Immédiatement après l’agression sur l’estrade d’un amphithéâtre d’un centre culturel à Chautauqua, dans le nord-ouest de l’Etat de New York, M. Rushdie a été transporté en hélicoptère vers l’hôpital le plus proche où il a été opéré en urgence, a indiqué sur Twitter son agent Andrew Wylie.
Il a promis de donner régulièrement des nouvelles de l’intellectuel de 75 ans qui vit à New York depuis quelques années.
– « Poignardé au cou » –
Vers 11H00 (15H00 GMT), « un suspect s’est précipité sur la scène (d’un amphithéâtre) et a attaqué Salman Rushdie et un intervieweur », avait très rapidement annoncé la NYSP dans un communiqué.
La police a immédiatement arrêté l’agresseur et l’a placé en détention sans rien dire de son identité et de son mobile.
M. Rushdie s’apprêtait à donner une conférence littéraire dans l’amphithéâtre du centre culturel Chautauqua Institution, une petite ville à 100 km de Buffalo près du lac Erié qui sépare les Etats-Unis du Canada.

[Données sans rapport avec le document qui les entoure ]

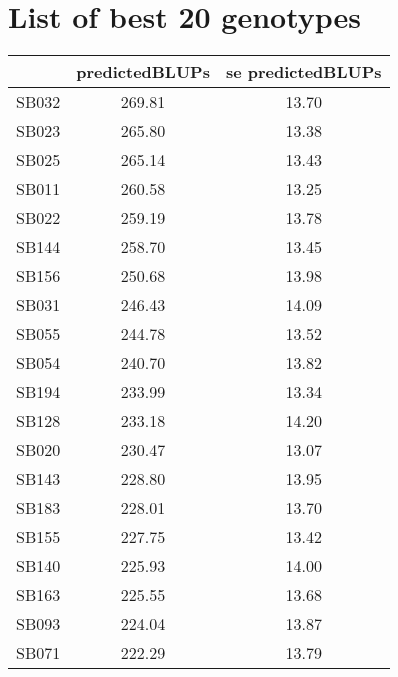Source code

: \documentclass[a4paper,11pt]{article}\usepackage[]{graphicx}\usepackage[]{color}
\begin{document}
\section{List of best 20 genotypes}
\begin{table}[ht]
\begin{flushleft}
\begin{tabular}{lcc}
  \hline
 & predictedBLUPs & se predictedBLUPs \\ 
  \hline
SB032 & 269.81 & 13.70 \\ 
  SB023 & 265.80 & 13.38 \\ 
  SB025 & 265.14 & 13.43 \\ 
  SB011 & 260.58 & 13.25 \\ 
  SB022 & 259.19 & 13.78 \\ 
  SB144 & 258.70 & 13.45 \\ 
  SB156 & 250.68 & 13.98 \\ 
  SB031 & 246.43 & 14.09 \\ 
  SB055 & 244.78 & 13.52 \\ 
  SB054 & 240.70 & 13.82 \\ 
  SB194 & 233.99 & 13.34 \\ 
  SB128 & 233.18 & 14.20 \\ 
  SB020 & 230.47 & 13.07 \\ 
  SB143 & 228.80 & 13.95 \\ 
  SB183 & 228.01 & 13.70 \\ 
  SB155 & 227.75 & 13.42 \\ 
  SB140 & 225.93 & 14.00 \\ 
  SB163 & 225.55 & 13.68 \\ 
  SB093 & 224.04 & 13.87 \\ 
  SB071 & 222.29 & 13.79 \\ 
   \hline
\end{tabular}
\label{bestTab}
\end{flushleft}
\end{table}

\end{document}
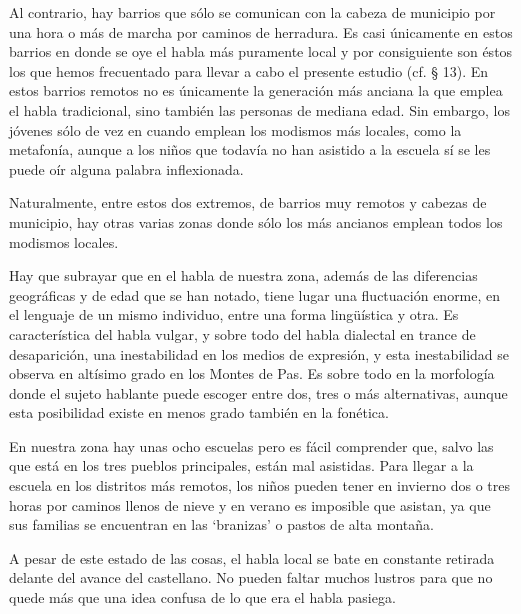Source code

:Al contrario, hay barrios que sólo se comunican con la cabeza de municipio por una hora o más de marcha por caminos de herradura. Es casi únicamente en estos barrios en donde se oye el habla más puramente local y por consiguiente son éstos los que hemos frecuentado para llevar a cabo el presente estudio (cf. § 13). En estos barrios remotos no es únicamente la generación más anciana
la que emplea el habla tradicional, sino también las personas de mediana edad. Sin embargo, los jóvenes sólo de vez en cuando emplean los modismos más locales, como la metafonía, aunque a los niños que todavía no han asistido a la escuela sí se les puede oír alguna palabra inflexionada.

Naturalmente, entre estos dos extremos, de barrios muy remotos y cabezas de municipio, hay otras varias zonas donde sólo los más ancianos emplean todos los modismos locales. 

Hay que subrayar que en el habla de nuestra zona, además de las diferencias geográficas y de edad que se han notado, tiene lugar una fluctuación enorme, en el lenguaje de un mismo individuo, entre una forma lingüística y otra. Es característica del habla vulgar, y sobre todo del habla dialectal en trance de desaparición, una inestabilidad en los medios de expresión, y esta inestabilidad se observa en altísimo grado en los Montes de Pas. Es sobre todo en la morfología donde el sujeto hablante puede escoger entre dos, tres o más alternativas, aunque esta posibilidad existe en menos grado también en la fonética.

En nuestra zona hay unas ocho escuelas pero es fácil comprender que, salvo las que está en los tres pueblos principales, están mal asistidas. Para llegar a la escuela en los distritos más remotos, los niños pueden tener en invierno dos o tres horas por caminos llenos de nieve y en verano es imposible que asistan, ya que sus familias se encuentran en las `branizas' o pastos de alta montaña. 

A pesar de este estado de las cosas, el habla local se bate en constante retirada delante del avance del castellano. No pueden faltar muchos lustros para que no quede más que una idea confusa de lo que era el habla pasiega. 


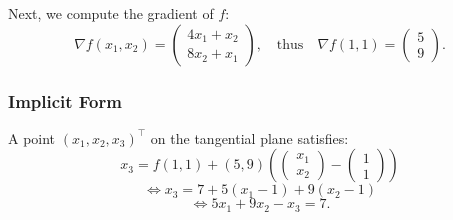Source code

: \documentclass{article}
\begin{document}
Next, we compute the gradient of \( f \):
\[
\nabla f(x_{1}, x_{2}) = \begin{pmatrix} 4x_{1} + x_{2} \\ 8x_{2} + x_{1} \end{pmatrix}, \quad \text{thus} \quad \nabla f(1,1) = \begin{pmatrix} 5 \\ 9 \end{pmatrix}.
\]

\subsubsection*{Implicit Form}
A point \( (x_{1}, x_{2}, x_{3})^{\top} \) on the tangential plane satisfies:
\[
x_{3} = f(1,1) + (5,9) \left( \begin{pmatrix} x_{1} \\ x_{2} \end{pmatrix} - \begin{pmatrix} 1 \\ 1 \end{pmatrix} \right)
\]
\[
\Leftrightarrow x_{3} = 7 + 5(x_{1} - 1) + 9(x_{2} - 1)
\]
\[
\Leftrightarrow 5x_{1} + 9x_{2} - x_{3} = 7.
\]
\end{document}
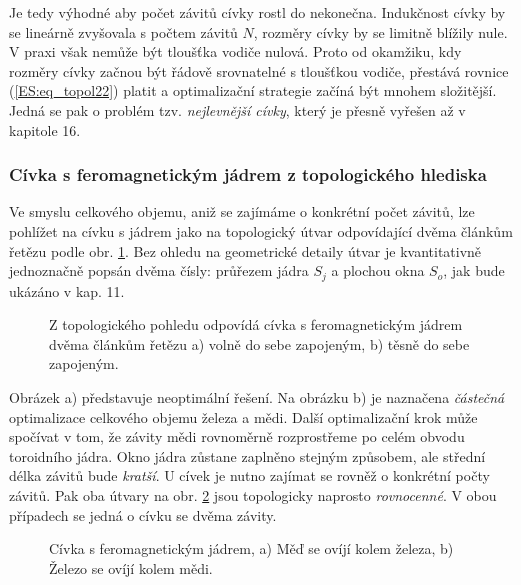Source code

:         Je tedy výhodné aby počet závitů cívky rostl do nekonečna. Indukčnost cívky by se lineárně 
        zvyšovala s počtem závitů \(N\), rozměry cívky by se limitně blížily nule. V praxi však 
        nemůže být tloušťka vodiče nulová. Proto od okamžiku, kdy rozměry cívky začnou být řádově 
        srovnatelné s tloušťkou vodiče, přestává rovnice (\ref{ES:eq_topol22}) platit a 
        optimalizační strategie začíná být mnohem složitější. Jedná se pak o problém tzv. 
        \emph{nejlevnější cívky}, který je přesně vyřešen až v kapitole 16.
      
      \subsubsection{Cívka s feromagnetickým jádrem z topologického hlediska}
        Ve smyslu celkového objemu, aniž se zajímáme o konkrétní počet závitů, lze pohlížet na 
        cívku s jádrem jako na topologický útvar odpovídající dvěma článkům řetězu podle obr. 
        \ref{es:fig_patocka_topol26}. Bez ohledu na geometrické detaily útvar je kvantitativně 
        jednoznačně popsán dvěma čísly: průřezem jádra \(S_j\) a plochou okna \(S_o\), jak bude 
        ukázáno v kap. 11.
        \begin{figure}[ht!]
          \centering  
          \caption{Z topologického pohledu odpovídá cívka s feromagnetickým jádrem dvěma článkům 
                  řetězu a) volně do sebe zapojeným, b) těsně do sebe zapojeným. 
                  \cite[s.~61]{Patocka4}} 
          \label{es:fig_patocka_topol26}
        \end{figure} 
        Obrázek a) představuje neoptimální řešení. Na obrázku b) je naznačena \emph{částečná} 
        optimalizace celkového objemu železa a mědi. Další optimalizační krok může spočívat v tom, 
        že závity mědi rovnoměrně rozprostřeme po celém obvodu toroidního jádra. Okno jádra zůstane 
        zaplněno stejným způsobem, ale střední délka závitů bude \emph{kratší}. U cívek je nutno 
        zajímat se rovněž o konkrétní počty závitů. Pak oba útvary na obr. 
        \ref{es:fig_patocka_topol27} jsou topologicky naprosto \emph{rovnocenné}. V obou případech 
        se jedná o cívku se dvěma závity. 
        \begin{figure}[ht!]
          \centering  
          \caption{Cívka s feromagnetickým jádrem, a) Měď se ovíjí kolem železa, b) Železo se ovíjí
            kolem mědi. \cite[s.~61]{Patocka4}} 
          \label{es:fig_patocka_topol27}
        \end{figure} 
        
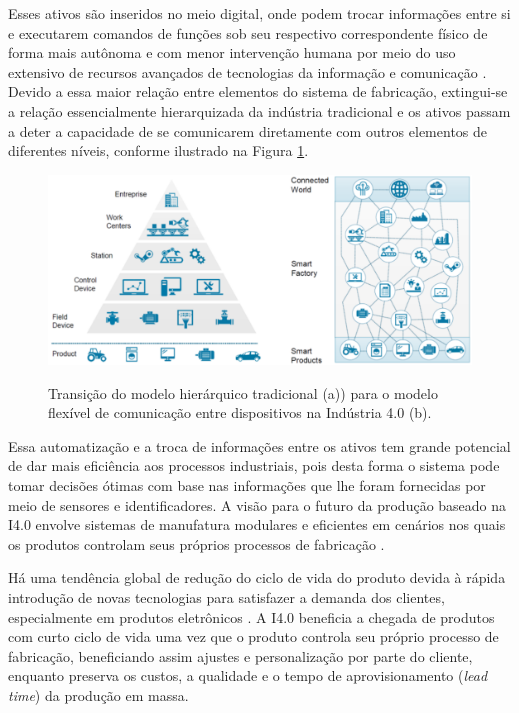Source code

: \documentclass[
	12pt,				%
	oneside,			%
	a4paper,			%
	english,			%
	brazil				%
]{abntex2}
\begin{document}
	Esses ativos são inseridos no meio digital, onde podem trocar informações entre si e executarem comandos de funções sob seu respectivo correspondente físico de forma mais autônoma e com menor intervenção humana por meio do uso extensivo de recursos avançados de tecnologias da informação e comunicação \cite{adolph2018roadmap}. Devido a essa maior relação entre elementos do sistema de fabricação, extingui-se a relação essencialmente hierarquizada da indústria tradicional e os ativos passam a deter a capacidade de se comunicarem diretamente com outros elementos de diferentes níveis, conforme ilustrado na Figura \ref{fig:i3-to-i4}.
	
	\begin{figure}[H]
		\centering
		\caption{Transição do modelo hierárquico tradicional (a)) para o modelo flexível de comunicação entre dispositivos na Indústria 4.0 (b).}
		\includegraphics[width=1\textwidth]{i3-to-i4.png}
		\label{fig:i3-to-i4}
	\end{figure}

	Essa automatização e a troca de informações entre os ativos tem grande potencial de dar mais eficiência aos processos industriais, pois desta forma o sistema pode tomar decisões ótimas com base nas informações que lhe foram fornecidas por meio de sensores e identificadores. A visão para o futuro da produção baseado na I4.0 envolve sistemas de manufatura modulares e eficientes em cenários nos quais os produtos controlam seus próprios processos de fabricação \cite{lasi2014industryfour}.
	
	Há uma tendência global de redução do ciclo de vida do produto devida à rápida introdução de novas tecnologias para satisfazer a demanda dos clientes, especialmente em produtos eletrônicos \cite{trappey2008lifecycle}. A I4.0 beneficia a chegada de produtos com curto ciclo de vida uma vez que o produto controla seu próprio processo de fabricação, beneficiando assim ajustes e personalização por parte do cliente, enquanto preserva os custos, a qualidade e o tempo de aprovisionamento (\textit{lead time}) da produção em massa.
	
\end{document}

La personne qui devait donner la parole à l’écrivain a également été « blessée légèrement à la tête », selon la police.
Carl LeVan, professeur de sciences politiques, était dans la salle, et a raconté au téléphone à l’AFP, qu’un homme s’est précipité sur la scène où M. Rushdie était assis et « l’a poignardé violemment à plusieurs reprises ».
– « Tuer Salman Rushdie »
L’agresseur « essayait de tuer Salman Rushdie », a affirmé ce témoin.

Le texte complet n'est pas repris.